I Normanni a Salerno

Un matrimonio che unì due culture

La principessa Sichelgaita di Salerno, moglie di Roberto il Guiscardo, favorì l’integrazione tra le culture longobarda e normanna

Roberto d’Altavilla, detto il Guiscardo, è stato il primo principe normanno di Salerno, che sotto la sua guida nell’XI secolo divenne capitale di un principato, che comprendeva quasi tutto il meridione d’Italia.

Roberto è stato uno dei personaggi più influenti ed importanti della sua epoca. Sesto figlio di Tancredi, venne in Italia a combattere come mercenario insieme ai suoi fratelli, che da anni stavano al soldo dei signori longobardi.

Grazie alle sue abilità in battaglia ed alla sua spiccata furbizia, in pochi anni combatté in gran parte del sud Italia e sposò, in seconde nozze, la principessa salernitana Sichelgaita, figlia del defunto Guaimario IV e sorella di Gisulfo II.

La principessa Sichelgaita, che gli storici definiscono “nobile, bella e saggia”, pur rimanendo fedele all’antica tradizione dinastica della sua gente, riuscì abilmente ad integrarsi nel nuovo sistema, governando essa stessa e influendo sulle decisioni del marito con garbo e prudenza.
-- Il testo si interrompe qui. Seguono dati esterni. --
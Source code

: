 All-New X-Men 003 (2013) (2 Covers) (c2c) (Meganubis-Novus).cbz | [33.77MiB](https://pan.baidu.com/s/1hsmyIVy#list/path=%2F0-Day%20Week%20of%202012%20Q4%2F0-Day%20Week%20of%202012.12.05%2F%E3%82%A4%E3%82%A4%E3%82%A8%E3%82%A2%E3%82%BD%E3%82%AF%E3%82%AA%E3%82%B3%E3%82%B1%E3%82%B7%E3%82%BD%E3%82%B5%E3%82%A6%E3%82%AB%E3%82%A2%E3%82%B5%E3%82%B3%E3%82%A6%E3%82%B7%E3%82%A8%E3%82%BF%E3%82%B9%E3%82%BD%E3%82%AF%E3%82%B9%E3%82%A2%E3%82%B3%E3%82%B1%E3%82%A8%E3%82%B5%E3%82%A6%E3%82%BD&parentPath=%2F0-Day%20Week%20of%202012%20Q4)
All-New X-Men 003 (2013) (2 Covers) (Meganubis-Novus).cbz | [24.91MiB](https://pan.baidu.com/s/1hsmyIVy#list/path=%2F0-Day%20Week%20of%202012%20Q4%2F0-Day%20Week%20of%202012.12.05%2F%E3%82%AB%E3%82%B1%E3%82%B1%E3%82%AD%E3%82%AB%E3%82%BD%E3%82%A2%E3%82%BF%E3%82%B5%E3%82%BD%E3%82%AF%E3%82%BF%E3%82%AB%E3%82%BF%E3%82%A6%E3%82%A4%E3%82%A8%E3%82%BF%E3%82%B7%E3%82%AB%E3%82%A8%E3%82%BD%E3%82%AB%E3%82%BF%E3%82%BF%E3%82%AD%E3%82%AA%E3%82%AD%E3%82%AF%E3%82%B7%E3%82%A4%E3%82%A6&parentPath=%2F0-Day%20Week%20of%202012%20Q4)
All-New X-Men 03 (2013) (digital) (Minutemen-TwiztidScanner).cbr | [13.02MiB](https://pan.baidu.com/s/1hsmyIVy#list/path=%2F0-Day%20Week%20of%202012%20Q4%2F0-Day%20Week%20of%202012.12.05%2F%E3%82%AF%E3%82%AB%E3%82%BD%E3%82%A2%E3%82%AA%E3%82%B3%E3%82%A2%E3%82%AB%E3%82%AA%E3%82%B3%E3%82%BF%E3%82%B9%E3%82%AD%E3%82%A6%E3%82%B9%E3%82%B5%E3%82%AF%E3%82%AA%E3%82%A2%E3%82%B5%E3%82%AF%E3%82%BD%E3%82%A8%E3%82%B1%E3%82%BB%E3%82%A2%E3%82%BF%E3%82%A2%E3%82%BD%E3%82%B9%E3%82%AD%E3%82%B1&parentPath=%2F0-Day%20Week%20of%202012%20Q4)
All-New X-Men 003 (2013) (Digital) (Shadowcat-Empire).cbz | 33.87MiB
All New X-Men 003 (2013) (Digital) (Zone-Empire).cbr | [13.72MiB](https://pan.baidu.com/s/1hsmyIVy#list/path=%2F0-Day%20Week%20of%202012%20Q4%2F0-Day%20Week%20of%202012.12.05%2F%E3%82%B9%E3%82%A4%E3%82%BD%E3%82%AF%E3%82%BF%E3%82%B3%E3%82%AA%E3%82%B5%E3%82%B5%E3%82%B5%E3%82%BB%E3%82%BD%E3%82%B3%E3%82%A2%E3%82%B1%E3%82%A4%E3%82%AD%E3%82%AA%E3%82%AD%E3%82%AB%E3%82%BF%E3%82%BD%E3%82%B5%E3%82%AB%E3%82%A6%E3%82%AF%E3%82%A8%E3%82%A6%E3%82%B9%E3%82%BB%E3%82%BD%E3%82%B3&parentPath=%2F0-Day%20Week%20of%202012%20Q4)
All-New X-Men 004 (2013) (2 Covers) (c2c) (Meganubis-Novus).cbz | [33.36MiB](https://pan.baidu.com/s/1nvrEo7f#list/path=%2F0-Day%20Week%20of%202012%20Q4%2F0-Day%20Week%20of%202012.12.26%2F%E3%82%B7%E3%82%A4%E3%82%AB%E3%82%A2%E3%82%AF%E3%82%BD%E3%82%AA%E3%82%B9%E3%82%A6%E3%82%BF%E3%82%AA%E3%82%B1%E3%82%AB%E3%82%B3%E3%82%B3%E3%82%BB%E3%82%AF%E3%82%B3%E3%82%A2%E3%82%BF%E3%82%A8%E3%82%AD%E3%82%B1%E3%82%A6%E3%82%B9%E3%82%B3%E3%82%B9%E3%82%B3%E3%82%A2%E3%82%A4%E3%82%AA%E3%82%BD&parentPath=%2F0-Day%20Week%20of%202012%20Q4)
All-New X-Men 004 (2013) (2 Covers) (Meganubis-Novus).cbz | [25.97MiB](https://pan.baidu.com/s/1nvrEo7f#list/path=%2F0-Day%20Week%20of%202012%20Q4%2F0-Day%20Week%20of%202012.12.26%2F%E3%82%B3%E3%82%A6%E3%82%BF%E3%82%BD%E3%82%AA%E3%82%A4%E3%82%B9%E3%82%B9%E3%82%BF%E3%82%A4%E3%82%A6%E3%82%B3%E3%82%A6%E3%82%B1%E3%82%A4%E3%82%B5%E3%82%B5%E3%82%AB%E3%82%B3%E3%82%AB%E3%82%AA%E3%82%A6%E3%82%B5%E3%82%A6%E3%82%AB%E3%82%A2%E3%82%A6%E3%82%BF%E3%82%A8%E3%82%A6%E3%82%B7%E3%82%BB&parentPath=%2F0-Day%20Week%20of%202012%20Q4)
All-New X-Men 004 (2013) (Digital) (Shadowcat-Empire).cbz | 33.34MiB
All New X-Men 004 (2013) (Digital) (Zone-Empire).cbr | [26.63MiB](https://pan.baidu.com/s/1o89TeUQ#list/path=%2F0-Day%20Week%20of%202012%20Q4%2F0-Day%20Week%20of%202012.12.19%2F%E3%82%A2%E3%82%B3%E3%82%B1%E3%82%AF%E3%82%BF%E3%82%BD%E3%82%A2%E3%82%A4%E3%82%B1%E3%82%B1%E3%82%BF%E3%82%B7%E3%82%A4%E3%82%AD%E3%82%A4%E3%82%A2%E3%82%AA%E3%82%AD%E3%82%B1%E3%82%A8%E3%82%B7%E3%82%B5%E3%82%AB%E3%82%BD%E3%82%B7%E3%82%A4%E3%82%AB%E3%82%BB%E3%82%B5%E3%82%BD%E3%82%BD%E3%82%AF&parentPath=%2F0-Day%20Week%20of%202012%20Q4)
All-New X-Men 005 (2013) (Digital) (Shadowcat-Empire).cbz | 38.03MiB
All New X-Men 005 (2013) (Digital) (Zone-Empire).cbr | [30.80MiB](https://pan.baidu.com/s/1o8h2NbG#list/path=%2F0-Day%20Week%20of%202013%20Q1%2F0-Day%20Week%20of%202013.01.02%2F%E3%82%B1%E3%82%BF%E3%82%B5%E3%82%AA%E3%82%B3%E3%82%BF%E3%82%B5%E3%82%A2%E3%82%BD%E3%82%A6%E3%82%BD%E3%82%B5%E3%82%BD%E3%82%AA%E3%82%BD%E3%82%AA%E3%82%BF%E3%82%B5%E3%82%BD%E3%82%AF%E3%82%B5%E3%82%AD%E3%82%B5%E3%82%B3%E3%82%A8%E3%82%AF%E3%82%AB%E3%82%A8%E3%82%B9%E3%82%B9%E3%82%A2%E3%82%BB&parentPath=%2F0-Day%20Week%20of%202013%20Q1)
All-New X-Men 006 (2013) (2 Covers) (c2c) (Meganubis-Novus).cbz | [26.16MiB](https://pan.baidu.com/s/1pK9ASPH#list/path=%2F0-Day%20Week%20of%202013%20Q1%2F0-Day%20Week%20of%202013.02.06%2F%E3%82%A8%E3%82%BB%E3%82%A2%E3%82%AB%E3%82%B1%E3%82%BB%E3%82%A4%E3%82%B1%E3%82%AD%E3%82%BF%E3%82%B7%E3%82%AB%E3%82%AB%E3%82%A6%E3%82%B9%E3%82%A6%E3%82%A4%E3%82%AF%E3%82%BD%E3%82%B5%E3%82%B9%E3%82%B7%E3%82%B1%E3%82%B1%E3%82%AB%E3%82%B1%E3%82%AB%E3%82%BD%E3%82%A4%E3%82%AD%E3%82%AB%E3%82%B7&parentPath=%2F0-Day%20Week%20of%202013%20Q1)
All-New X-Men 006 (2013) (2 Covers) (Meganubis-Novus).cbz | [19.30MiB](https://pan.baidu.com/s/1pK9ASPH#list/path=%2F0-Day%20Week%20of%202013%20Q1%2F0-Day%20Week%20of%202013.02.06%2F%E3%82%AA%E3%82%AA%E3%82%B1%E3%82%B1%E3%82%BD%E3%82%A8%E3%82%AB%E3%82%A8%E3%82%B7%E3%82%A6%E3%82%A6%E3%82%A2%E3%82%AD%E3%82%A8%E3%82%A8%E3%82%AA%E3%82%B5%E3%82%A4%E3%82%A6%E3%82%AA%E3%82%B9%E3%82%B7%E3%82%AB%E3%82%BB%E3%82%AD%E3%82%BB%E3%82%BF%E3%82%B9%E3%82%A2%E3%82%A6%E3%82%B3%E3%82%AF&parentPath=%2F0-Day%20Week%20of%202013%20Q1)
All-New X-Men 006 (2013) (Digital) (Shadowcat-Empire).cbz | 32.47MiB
Le verdi colline di Giovi, che sovrastano la città, erano una riserva di caccia prediletta dai principi e dai nobili Normanni e molte tracce del loro passaggio sono state rinvenute nell’attuale area naturalistica della Tenuta. Ecco perché la sala principale della Tenuta dei Normanni espone l’altorilievo a grandezza naturale di un cavaliere normanno ed è denominata “Sala del Normanno”.